Years later, on May 20, 1996, the U.S. Supreme Court declared Colorado’s Amendment 2 unconstitutional.
A Bad Rep
The efforts of Colorado for Family Values, though ultimately thwarted, brought negative attention to both Colorado Springs and the entire state of Colorado.
The nationwide bad publicity and calls for a boycott even cost Denver its chance at the national spotlight when producers of the “Cheers” spin-off “Frasier” moved the setting of the new show from their first choice of Denver, Colorado, to Seattle, Washington.
“We knew we didn’t want Frasier there anymore… We weren’t going to give Denver all this positive publicity,” Peter Casey, the show’s executive producer, told The Seattle Times in a 1993 interview.
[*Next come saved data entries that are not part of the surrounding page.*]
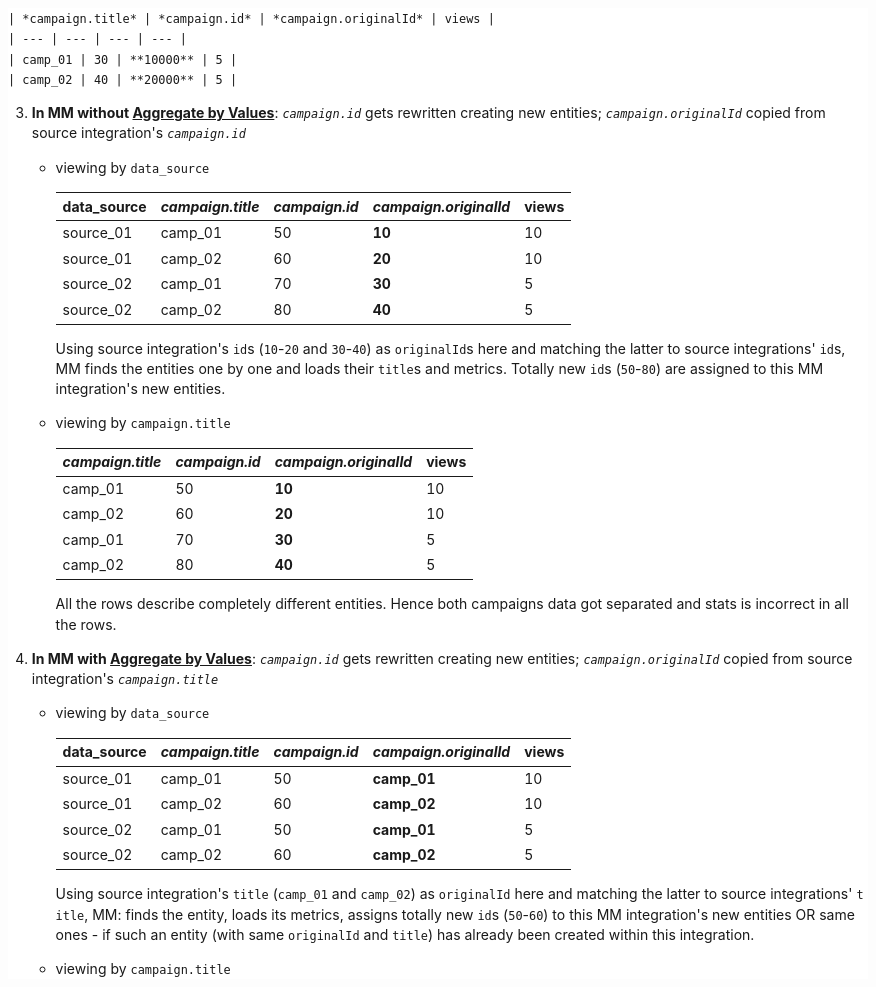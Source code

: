     | *campaign.title* | *campaign.id* | *campaign.originalId* | views |
    | --- | --- | --- | --- |
    | camp_01 | 30 | **10000** | 5 |
    | camp_02 | 40 | **20000** | 5 |    

3. **In MM without [Aggregate by Values](comp_aggregatebyvalues.html)**: *`campaign.id`* gets rewritten creating new entities; *`campaign.originalId`* copied from source integration's *`campaign.id`*
    - viewing by `data_source`

      | data_source |*campaign.title* | *campaign.id* | *campaign.originalId* | views |
      | --- | --- | --- | --- | --- |
      | source_01 | camp_01 | 50 | **10** | 10 |
      | source_01 | camp_02 | 60 | **20** | 10 |
      | source_02 | camp_01 | 70 | **30** | 5 |
      | source_02 | camp_02 | 80 | **40** | 5 |

      Using source integration's `id`s (`10`-`20` and `30`-`40`) as `originalId`s here and matching the latter to source integrations' `id`s, MM finds the entities one by one and loads their `title`s and metrics. Totally new `id`s (`50`-`80`) are assigned to this MM integration's new entities.
    - viewing by `campaign.title`

      | *campaign.title* | *campaign.id* | *campaign.originalId* | views |
      | --- | --- | --- | --- |
      | camp_01 | 50 | **10** | 10 |
      | camp_02 | 60 | **20** | 10 |
      | camp_01 | 70 | **30** | 5 |
      | camp_02 | 80 | **40** | 5 |

      All the rows describe completely different entities. Hence both campaigns data got separated and stats is incorrect in all the rows.
4. **In MM with [Aggregate by Values](comp_aggregatebyvalues.html)**: *`campaign.id`* gets rewritten creating new entities; *`campaign.originalId`* copied from source integration's *`campaign.title`*
    - viewing by `data_source`

      | data_source |*campaign.title* | *campaign.id* | *campaign.originalId* | views |
      | --- | --- | --- | --- | --- |
      | source_01 | camp_01 | 50 | **camp_01** | 10 |
      | source_01 | camp_02 | 60 | **camp_02** | 10 |
      | source_02 | camp_01 | 50 | **camp_01** | 5 |
      | source_02 | camp_02 | 60 | **camp_02** | 5 |
 
      Using source integration's `title` (`camp_01` and `camp_02`) as `originalId` here and matching the latter to source integrations' `title`, MM: finds the entity, loads its metrics, assigns totally new `id`s (`50`-`60`) to this MM integration's new entities OR same ones - if such an entity (with same `originalId` and `title`) has already been created within this integration.
    - viewing by `campaign.title`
Though the nickname of “The Hate State” eventually faded, evangelical Christians in Colorado Springs seemed to embrace the city’s newfound anti-gay reputation. The list of evangelical organizations located in town grew at a fast pace throughout the 1990s, and these groups constantly pushed their agendas in both the public and political arenas.
The city’s new regime was in place, and its new leader was set to claim his seat at the head of the table.
The Rise of Ted
A bright-faced 28-year-old Ted Haggard moved to Colorado Springs in 1984, seven years before Focus on the Family settled in the area.
Haggard soon started what would become the 11,000-plus member megachurch, New Life Church. Initially launched in his basement, the church later moved to a strip mall before ultimately buying a massive chunk of land on the city’s north side.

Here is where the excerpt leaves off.